We cannot know the most difficult moments in our lives until we are faced with them. This can be said for Haven, a mother in her 30s who is now faced with the most difficult time of her life, which makes her very angry and distraught because her life had already been a difficult road to travel. Being raised in a single-parent household because her father was in prison, Haven struggle with what love actually meant. She got used to spending time visiting her father in jail and only knowing his voice through the phone and in letters. As life moved forward, her brothers decided to follow in her father’s footsteps saying that this is the life they had to live because it is the only life that they knew. Haven felt differently, she wanted to give her children everything that she didn’t have and be everything that her parents were not. Unfortunately, life shows us that it is more probable that we will be just like our parents rather than being nothing like them. Now she finds herself a single mother with a husband who is spending the rest of his life in prison and her bundling up the children every weekend to go and visit him, as the cycle repeats. It is not until she receives a devastating diagnosis that she must reflect over her life, accept everything that it was, everything that it is, and question if she has the strength to push through. Even though she is going through a rough time, she still wants the best for her kids and will literally give her life to ensure that.
Tales of a Survivor
(Scene opens with Haven, a woman in her early thirties going through a box of memorabilia. She goes through pictures, letters in and out of envelopes, digging through the box, smiling, laughing, remembering all of these things that have brought her so much joy. (Beat) She picks up a picture, it means more to her than anything else she has picked up.)

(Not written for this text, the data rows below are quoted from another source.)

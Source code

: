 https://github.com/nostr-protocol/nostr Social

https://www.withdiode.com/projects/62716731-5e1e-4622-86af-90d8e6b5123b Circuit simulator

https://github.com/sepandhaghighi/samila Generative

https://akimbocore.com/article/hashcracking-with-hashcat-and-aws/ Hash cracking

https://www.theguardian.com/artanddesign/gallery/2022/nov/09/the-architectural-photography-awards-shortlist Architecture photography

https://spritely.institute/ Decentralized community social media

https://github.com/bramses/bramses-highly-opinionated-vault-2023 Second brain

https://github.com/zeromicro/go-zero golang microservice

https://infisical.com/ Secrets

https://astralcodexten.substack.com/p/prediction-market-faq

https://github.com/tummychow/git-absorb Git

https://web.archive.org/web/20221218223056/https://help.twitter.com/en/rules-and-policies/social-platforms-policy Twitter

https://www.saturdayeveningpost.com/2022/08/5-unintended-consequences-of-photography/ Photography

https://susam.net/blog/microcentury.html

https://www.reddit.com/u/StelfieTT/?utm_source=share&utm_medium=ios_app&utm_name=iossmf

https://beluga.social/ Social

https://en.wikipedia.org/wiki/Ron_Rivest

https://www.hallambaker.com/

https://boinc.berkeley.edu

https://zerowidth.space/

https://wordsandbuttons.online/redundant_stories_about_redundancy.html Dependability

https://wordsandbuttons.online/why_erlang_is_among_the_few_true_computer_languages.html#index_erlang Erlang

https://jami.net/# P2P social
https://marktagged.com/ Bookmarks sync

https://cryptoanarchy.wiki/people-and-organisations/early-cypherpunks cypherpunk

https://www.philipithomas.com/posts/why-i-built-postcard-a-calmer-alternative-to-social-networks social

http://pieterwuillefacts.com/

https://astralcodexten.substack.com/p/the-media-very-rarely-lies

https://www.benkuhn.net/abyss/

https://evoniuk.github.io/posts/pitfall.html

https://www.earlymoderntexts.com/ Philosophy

I can’t believe I found this picture. Shit. (Laughing) I don’t even know where to start with my mom but this picture (showing the audience) this picture- okay so my mom was a great mom in the sense that she would lay down her life for her kids. Like I knew that she loved me because of the things that she did not from her telling me, ever. That wasn’t her style. But this (back to the picture) was taken on the day I was born. (Laughing) I know, I know she looks so pissed off. (Laughing) The look on her face says, “Nine months, all this pain and this is what I get in return?” (Smiling) That’s really something she would say. Not, “I love you Haven, you’re beautiful, your birth changed my life.” Nope none of that, she didn’t blow smoke, had no time for it. Just truth. (Beat) Truth. (To audience) Truth is hard for a kid to understand. Just something to think about if you have kids, it can be hard for a kid to understand your honesty at a young age, just give them a break.